Wat kan ik doen als mijn kind wordt gepest?
- Neem serieus wat uw kind zegt! Geef je kind steun en begrip. Kinderen vinden het moeilijk om te vertellen dat ze gepest worden.
- Probeer uw mening voor uzelf te houden.
- Voorkom uitspraken als: “Het zijn ook rotmeiden, of “Je moet beter voor jezelf opkomen”.
- Vraag door, luister: “Waar is het gebeurd, wat deed jij toen, wat zou je willen, hoe voelde je, wat deden de anderen etc.
- Geef vertrouwen. Onderneem alleen in overleg met uw kind actie.
- De ouders van de pester opzoeken is een mogelijkheid. In de praktijk blijkt dit echter niet altijd effectief te zijn. Meestal kiezen de ouders de kant van hun kind of zeggen: uw kind moet meer voor zichzelf opkomen.
- Ga met de leerkracht en/of vertrouwenspersoon van de school praten en vraag wat de school kan doen. Geef de school niet de schuld. Bespreek de verantwoordelijkheden van de school en ga samen op zoek naar een oplossing voor het pestprobleem.
- Geef uw kind zelfvertrouwen door complimenten te geven. Kijk samen waar uw kind goed in is (op welk gebied dan ook) en moedig uw kind aan.
- Lees samen boeken over pesten.
tips
- Leer je kind voor zichzelf en anderen op te komen. Kinderen moeten al op jonge leeftijd nee durven zeggen. In het gezin kan je kind oefenen.
- Leer je kind om hulp te vragen. Aan jou, maar ook aan de leerkracht en andere die ze vertrouwen. Laat thuis merken dat je de vraag serieus neemt. Dat betekent niet dat je de problemen moet oplossen, wel dat je steun verleent bij het vinden van een oplossing.

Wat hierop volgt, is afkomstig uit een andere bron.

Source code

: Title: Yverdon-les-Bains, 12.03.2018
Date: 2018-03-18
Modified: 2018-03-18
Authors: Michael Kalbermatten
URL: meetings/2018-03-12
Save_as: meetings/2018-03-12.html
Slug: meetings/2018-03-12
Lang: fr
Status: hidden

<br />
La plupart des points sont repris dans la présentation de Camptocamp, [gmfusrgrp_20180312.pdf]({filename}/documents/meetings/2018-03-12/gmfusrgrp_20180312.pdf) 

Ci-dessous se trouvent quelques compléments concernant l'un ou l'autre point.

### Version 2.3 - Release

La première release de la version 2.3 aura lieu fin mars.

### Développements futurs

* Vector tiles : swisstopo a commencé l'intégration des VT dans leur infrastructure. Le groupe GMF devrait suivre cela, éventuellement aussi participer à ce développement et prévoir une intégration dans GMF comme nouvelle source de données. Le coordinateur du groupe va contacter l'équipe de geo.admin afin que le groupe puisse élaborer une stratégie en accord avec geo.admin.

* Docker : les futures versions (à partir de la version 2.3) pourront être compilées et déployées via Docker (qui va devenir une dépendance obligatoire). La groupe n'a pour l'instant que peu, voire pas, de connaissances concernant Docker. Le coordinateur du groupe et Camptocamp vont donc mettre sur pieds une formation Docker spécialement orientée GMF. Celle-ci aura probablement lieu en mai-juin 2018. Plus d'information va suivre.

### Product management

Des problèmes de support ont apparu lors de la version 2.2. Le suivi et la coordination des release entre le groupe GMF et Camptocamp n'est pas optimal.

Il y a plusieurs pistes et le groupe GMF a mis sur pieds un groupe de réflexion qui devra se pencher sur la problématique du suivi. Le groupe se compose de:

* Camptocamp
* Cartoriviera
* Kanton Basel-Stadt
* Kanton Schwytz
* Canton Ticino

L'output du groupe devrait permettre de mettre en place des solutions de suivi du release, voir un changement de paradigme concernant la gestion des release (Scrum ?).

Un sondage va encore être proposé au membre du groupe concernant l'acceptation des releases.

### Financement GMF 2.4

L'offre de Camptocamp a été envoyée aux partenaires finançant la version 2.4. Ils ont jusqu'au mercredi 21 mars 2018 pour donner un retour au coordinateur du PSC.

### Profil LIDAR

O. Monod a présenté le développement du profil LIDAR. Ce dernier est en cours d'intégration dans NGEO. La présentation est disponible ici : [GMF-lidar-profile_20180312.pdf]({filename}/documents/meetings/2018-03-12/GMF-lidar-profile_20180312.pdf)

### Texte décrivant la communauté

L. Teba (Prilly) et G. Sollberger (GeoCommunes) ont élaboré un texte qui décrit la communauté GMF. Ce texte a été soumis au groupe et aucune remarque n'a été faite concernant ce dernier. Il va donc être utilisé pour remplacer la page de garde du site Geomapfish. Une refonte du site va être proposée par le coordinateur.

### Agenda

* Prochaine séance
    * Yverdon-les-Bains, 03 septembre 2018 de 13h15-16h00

- Geef kinderen de aandacht die ze nodig hebben. Laat weten dat je het belangrijk vindt om te weten wat ze doen en waar ze zijn, zonder ze voortdurend te controleren.
- Probeer conflicten op te lossen door erover te praten. Kinderen leren het meest van voorbeelden.
- Laat kinderen kennismaken met veel verschillende mensen en gewoontes. Als jezelf waardering en respect hebt voor mensen die anders zijn leren je kinderen dat anderen niet Bemoei je zo min mogelijk met de keuze van vrienden of vriendinnen. Laat je kinderen zelf beslissen wie ze uitnodigen.
- Zorg voor een goed contact met school. Weet u wie voor u een aanspreekpunt is? Weet u met wie uw kind goed contact heeft? Benut kansen om in gesprek te komen, zoals ouderavonden. Maakt u zich zorgen, meldt het op school.